First and foremost before you even start on setting up iSCSI you really need to see what kind of networking you will need. Selecting the right networking switches is CRUCIAL to your overall success of an iSCSI implementation. Want to go with the SMB switches that is fine but beware if you are pushing any kind of I/O through it, it’s probably going to drop packets like a banshee. So let’s take a closer look at Cisco 2960 switches for argument’s sake we will use a Cisco 2960 -48 port switch.

Each portion of the switch highlighted above goes to a specific port Asic’s.

Putty into your switch and go into enable mode once there type in this: sh platform port-asic version (this is a output from a 3750 just to give you a visual)

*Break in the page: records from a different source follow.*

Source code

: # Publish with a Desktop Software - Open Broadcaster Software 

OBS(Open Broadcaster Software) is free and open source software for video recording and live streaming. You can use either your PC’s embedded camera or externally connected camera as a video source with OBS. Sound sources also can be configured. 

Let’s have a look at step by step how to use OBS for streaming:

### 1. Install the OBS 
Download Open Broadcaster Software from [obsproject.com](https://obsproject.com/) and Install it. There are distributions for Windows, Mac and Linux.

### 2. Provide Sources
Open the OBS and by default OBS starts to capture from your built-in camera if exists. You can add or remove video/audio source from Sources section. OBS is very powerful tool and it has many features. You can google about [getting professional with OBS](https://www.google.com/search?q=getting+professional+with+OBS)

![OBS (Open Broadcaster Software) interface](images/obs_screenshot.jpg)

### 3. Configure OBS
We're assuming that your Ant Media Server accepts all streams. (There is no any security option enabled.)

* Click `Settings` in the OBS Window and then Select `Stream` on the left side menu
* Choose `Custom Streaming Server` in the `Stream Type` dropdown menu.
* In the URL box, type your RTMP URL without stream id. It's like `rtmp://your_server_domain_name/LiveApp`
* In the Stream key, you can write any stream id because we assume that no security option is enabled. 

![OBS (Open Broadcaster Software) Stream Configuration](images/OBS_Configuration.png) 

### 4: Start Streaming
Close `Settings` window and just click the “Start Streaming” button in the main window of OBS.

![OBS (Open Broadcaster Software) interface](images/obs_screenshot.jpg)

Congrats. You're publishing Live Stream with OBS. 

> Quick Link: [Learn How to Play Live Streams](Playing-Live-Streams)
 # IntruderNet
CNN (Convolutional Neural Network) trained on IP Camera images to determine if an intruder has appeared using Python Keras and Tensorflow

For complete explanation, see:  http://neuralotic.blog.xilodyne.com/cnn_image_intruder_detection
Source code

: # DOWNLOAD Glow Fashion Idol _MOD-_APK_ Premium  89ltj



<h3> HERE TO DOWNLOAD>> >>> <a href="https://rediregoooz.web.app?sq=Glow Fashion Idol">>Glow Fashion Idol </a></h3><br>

This will then show you how many port asic you have in your switch. Typically for Cisco on a 48 port switch they break it out into the first 24 ports go to one port Asic (red box above) second set of 24 ports go to another port asic ( greenbox above) then finally the uplink ports are dedicated their own port asic (indicated by yellow box above). Again another way to tell this would be to run this command from your putty session: show platform pm if-numbers pay special attention to the column labeled Port as this will correlate to the Asic the corresponding interface belongs to.

So you’re probably wondering ok I thought this was a iSCSI post trust me it is but we really need to make sure we have our foundation solid before we build things out. Two final things when selecting your switch you need to make sure that your switch is able to handle bursty traffic part of being able to do this is having ample port buffers and whether those port buffers are shared or dedicated makes a huge difference. For instance on the 2960’s they have a 384K shared port buffer that is shared between 12 ports. So if you are going to be doing any sort of high traffic and virtualization through a 2960 just be cognizant that you are going to be walking a fine line depending on how many host you have and what the VM’s are doing. So one way to combat this is not to load up one port asic with all the iSCSI traffic. So ideally you would have at least 2 dedicated switches for iSCSI traffic only.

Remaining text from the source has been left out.